We also extract a click feature for each term w during interval t. Let Ct be the set of documents clicked during interval t. We compute this set, according to the log file of clicks made on news pages. Each record in this file contains the time of click, the id of news document on which click has been made, the user id, etc. We only consider clicks made by unique real users to get Ct. More precisely, we omit either duplicate clicks by identical users or spam clicks made by automated bots from our log. Next, we obtain Ct(w) as the set of documents containing term w, clicked within interval t:

$$ C_{t}(w) = \{d|w \in d,d \in C_{t}\} $$
(5)

Finally, we identify terms that contain named entities (i.e. real-world objects, such as persons, locations, organizations, etc) using open-source tools like Polyglot.Footnote 1 Since famous people and places play an important role in most real-world events, recognizing named entities is essential for an accurate event detection (Sayyadi and Raschid 2013). Our contribution here includes considering title and summary, calculating weighted term frequency and extracting the click frequency feature.

3.2 Burst detection

We identify bursty terms from the extracted terms using Kleinberg’s method (Kleinberg 2003). Kleinberg’s finite machine includes two states for each terms: q0 and q1, corresponding to low rate and high rates of emission, respectively. This machine models the rate of terms entering the system. For a term w, a transition between two states indicates a significant change in term frequency of w over time intervals. Kleinberg calculated the probability of state transitions using binomial distribution and reported burst intervals using hidden Markov chain. As stated before, we assume a daily basis for time intervals, i.e. each day is considered a new interval. Initially, the machine is in state q0 and the emission rate is:

$$ f_{0} = \frac{TF_{t}(w)}{|D_{t}|} $$
(6)

When the emission rate increases significantly in the next intervals, the machine enters state q1 with the rate of at least f1 = f0s, where s is a constant scaling factor. If s is large, the probability of entering the burst interval is reduced. In Section 4, we show the impact of configuring s on our results. The machine gets back to state q0, if the emission rate drops again. At the end of this step, bursty terms are identified and stored along with their burst intervals.

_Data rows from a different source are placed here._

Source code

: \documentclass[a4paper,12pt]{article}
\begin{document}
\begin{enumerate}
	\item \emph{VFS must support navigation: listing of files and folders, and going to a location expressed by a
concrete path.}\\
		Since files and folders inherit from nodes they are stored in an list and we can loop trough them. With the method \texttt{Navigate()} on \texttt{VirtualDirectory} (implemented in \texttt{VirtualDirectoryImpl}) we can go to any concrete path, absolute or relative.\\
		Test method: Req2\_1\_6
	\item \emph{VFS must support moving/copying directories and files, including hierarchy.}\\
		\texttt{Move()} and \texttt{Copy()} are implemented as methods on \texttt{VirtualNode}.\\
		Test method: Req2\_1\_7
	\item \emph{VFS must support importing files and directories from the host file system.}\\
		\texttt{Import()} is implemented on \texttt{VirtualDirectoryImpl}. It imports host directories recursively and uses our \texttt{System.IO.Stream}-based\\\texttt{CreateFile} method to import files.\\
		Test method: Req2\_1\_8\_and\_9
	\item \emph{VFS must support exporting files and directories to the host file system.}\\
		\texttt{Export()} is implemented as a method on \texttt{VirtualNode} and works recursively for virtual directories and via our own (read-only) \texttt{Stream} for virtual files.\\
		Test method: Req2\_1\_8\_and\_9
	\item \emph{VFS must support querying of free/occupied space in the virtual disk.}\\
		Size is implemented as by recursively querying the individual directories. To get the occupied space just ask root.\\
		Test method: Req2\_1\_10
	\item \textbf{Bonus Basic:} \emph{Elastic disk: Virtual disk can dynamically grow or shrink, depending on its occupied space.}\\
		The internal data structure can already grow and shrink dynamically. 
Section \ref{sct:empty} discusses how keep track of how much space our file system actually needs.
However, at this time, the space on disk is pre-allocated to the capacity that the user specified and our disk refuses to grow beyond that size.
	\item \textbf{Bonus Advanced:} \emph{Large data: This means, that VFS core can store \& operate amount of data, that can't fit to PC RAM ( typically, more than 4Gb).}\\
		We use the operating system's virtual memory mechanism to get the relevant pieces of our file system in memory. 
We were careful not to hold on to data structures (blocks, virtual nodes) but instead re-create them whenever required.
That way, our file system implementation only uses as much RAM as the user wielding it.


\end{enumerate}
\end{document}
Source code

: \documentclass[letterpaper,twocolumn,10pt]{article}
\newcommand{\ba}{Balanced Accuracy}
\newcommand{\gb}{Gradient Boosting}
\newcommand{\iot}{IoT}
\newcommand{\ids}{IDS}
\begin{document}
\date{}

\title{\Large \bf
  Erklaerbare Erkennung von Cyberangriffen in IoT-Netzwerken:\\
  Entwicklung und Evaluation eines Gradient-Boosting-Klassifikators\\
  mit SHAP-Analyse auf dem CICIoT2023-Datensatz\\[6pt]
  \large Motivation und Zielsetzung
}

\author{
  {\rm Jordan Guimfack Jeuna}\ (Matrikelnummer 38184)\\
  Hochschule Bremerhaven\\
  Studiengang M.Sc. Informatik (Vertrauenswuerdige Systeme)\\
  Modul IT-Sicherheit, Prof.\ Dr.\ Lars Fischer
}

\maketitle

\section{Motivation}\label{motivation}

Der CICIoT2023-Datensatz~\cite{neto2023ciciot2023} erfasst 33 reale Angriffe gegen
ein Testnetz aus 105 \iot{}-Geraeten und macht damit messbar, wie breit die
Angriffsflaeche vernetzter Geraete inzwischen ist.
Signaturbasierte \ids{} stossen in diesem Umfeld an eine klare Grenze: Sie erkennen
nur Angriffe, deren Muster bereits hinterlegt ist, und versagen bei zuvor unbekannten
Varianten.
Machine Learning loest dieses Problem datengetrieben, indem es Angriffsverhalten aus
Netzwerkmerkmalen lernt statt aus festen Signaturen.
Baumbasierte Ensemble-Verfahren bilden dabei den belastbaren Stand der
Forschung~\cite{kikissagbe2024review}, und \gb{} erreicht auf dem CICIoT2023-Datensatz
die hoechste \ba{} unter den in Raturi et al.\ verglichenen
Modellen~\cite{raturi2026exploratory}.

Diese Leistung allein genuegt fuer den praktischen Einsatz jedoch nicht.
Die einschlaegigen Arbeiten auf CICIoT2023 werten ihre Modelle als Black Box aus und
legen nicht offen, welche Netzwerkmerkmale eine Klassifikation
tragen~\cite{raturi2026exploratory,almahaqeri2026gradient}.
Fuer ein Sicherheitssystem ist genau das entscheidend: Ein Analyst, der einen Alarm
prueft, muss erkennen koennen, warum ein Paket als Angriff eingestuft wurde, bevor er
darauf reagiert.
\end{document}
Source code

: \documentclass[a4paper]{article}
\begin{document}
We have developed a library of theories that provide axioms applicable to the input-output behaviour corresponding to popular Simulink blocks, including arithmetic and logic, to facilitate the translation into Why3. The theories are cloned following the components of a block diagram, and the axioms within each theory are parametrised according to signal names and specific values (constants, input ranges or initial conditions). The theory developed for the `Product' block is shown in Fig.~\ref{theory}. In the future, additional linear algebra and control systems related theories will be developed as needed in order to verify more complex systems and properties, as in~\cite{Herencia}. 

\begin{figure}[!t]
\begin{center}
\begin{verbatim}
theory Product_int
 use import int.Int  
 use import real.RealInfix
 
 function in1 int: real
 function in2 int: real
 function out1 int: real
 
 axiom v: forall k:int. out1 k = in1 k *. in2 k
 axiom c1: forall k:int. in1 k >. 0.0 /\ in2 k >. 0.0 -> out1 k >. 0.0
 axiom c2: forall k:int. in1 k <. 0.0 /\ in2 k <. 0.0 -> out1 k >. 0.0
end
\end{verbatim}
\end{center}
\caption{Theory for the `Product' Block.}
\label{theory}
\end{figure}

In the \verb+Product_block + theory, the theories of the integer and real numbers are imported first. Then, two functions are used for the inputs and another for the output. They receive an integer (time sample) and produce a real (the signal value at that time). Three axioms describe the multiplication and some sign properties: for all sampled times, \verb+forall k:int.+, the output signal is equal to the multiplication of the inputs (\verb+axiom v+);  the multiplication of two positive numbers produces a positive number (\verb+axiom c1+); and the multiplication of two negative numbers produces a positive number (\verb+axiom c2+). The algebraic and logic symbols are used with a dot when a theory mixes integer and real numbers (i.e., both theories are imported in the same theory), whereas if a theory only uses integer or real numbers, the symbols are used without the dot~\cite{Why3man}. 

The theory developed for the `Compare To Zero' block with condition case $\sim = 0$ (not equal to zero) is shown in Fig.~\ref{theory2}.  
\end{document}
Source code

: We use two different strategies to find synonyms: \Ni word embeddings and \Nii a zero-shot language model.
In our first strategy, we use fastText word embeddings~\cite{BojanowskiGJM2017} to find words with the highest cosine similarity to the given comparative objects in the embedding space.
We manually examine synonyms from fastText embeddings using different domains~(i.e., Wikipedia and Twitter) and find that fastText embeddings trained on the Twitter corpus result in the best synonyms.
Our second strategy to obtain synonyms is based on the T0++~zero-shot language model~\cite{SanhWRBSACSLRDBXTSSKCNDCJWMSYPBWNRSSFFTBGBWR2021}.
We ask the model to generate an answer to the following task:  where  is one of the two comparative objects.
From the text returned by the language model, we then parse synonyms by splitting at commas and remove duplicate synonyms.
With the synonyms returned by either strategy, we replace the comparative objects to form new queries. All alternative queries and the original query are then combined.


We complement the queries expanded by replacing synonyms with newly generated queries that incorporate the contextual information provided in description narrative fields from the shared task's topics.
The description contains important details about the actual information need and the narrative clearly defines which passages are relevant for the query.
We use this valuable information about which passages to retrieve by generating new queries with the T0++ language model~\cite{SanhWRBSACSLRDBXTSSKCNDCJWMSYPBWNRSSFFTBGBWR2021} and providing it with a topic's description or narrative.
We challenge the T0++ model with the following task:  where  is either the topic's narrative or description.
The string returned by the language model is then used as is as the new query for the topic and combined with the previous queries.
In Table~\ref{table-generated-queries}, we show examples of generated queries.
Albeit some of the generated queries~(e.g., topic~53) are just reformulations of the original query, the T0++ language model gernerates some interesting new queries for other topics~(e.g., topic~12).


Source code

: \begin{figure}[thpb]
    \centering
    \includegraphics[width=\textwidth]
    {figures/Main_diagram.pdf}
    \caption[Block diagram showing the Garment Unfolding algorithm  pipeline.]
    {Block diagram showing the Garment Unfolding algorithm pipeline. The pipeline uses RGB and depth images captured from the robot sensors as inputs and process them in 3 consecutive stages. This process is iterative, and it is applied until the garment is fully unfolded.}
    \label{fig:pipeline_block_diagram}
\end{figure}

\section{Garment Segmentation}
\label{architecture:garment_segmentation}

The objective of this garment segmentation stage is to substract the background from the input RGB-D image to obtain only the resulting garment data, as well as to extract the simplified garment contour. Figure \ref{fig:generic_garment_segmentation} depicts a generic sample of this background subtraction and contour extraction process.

We now calculate a feature vector for each identified bursty term. These vectors will be used later to give weights to the graph of terms. For a bursty term w in its burst interval b, we compute TF.IDF (Manning et al. 2009), according to the following formula:

$$ TF.IDF_{b}(w) = (1+ \log (WTF_{b}(w)) \times \log\left( \frac{|D_{b}|}{DF_{b}(w)}\right) $$
(7)

Combining the relations in (4), (5) and (6), the feature vector of term w in burst interval b is modeled as the following six-tuple:

$$ \langle w, b, D_{b}(w), C_{b}(w), TF.IDF_{b}(w), NE(w)\rangle $$
(8)

where NE(w) is a binary function that indicates if w contains a named entity or not (it returns 1, if w include a named entity. Otherwise, it returns 0). There may be multiple burst intervals associated with term w. In such cases, we compute one separate feature vector for each burst.

3.3 Graph construction

We construct an undirected graph between terms in which nodes represent bursty terms and edges indicate co-occurrence of terms in news documents published during burst intervals. In other words, there is an edge between any two terms, if and only if, they both have the same burst interval and have co-occur in the same document during that interval. A bursty term may have multiple burst intervals which means there are multiple nodes corresponding to that term in the graph. We weigh nodes based on the value of TF.IDF feature exists in their feature vectors. Then, in order to reduce the size of the graph, we remove trivial nodes whose weight is smaller than a threshold. The value of this threshold is set to the mean weight of nodes in burst intervals.

Finally, we assign a weight to each edge of the graph. Assume wi and wj are two terms sharing the same burst interval b. Let eij denote the edge between wi and wj. DFb(wiwj) indicates the document frequency of both terms, i.e. the ratio of documents published during interval b that contain both terms:

$$ DF_{b}(w_{i} \cap w_{j}) = \frac{|D_{b}(w_{i}) \cap D_{b}(w_{j})|}{|D_{b}|} $$
(9)

Likewise, CFb(wiwj) shows the click frequency of both terms, i.e. the ratio of clicks made during interval b on documents containing both terms:

$$ CF_{b}(w_{i} \cap w_{j}) = \frac{{\sum}_{\forall d \in C_{b}(w_{i}) \cap C_{b}(w_{j})}{C^{d}_{b}}}{|C_{b}|} $$
(10)

where \({C^{d}_{b}}\) is the number of clicks on document d during interval b. In addition, we define a boost function η to encourage edges between named entities:

$$ \eta(w_{i},w_{j}) = 1+ \frac{NE(w_{j})+NE(w_{j})}{2} $$
(11)

If both wi and wj are named entities, η returns 2, and for the case where just one of them is a named entity, it returns 1.5. Putting last three relations together, the weight of edge eij is obtained as follows:

$$ W_{e_{i,j}} = (\alpha * DF_{b}(w_{i} \cap w_{j}) + \beta * CF_{b}(w_{i} \cap w_{j}) ) * \eta (w_{i},w_{j}) $$
(12)

where α and β are two hyper-parameters used to tune the importance of document and click frequencies (α + β = 1). We discuss about the setting of α and β in the next section. Note that both frequency features in (12) are normalized to the range [0,1].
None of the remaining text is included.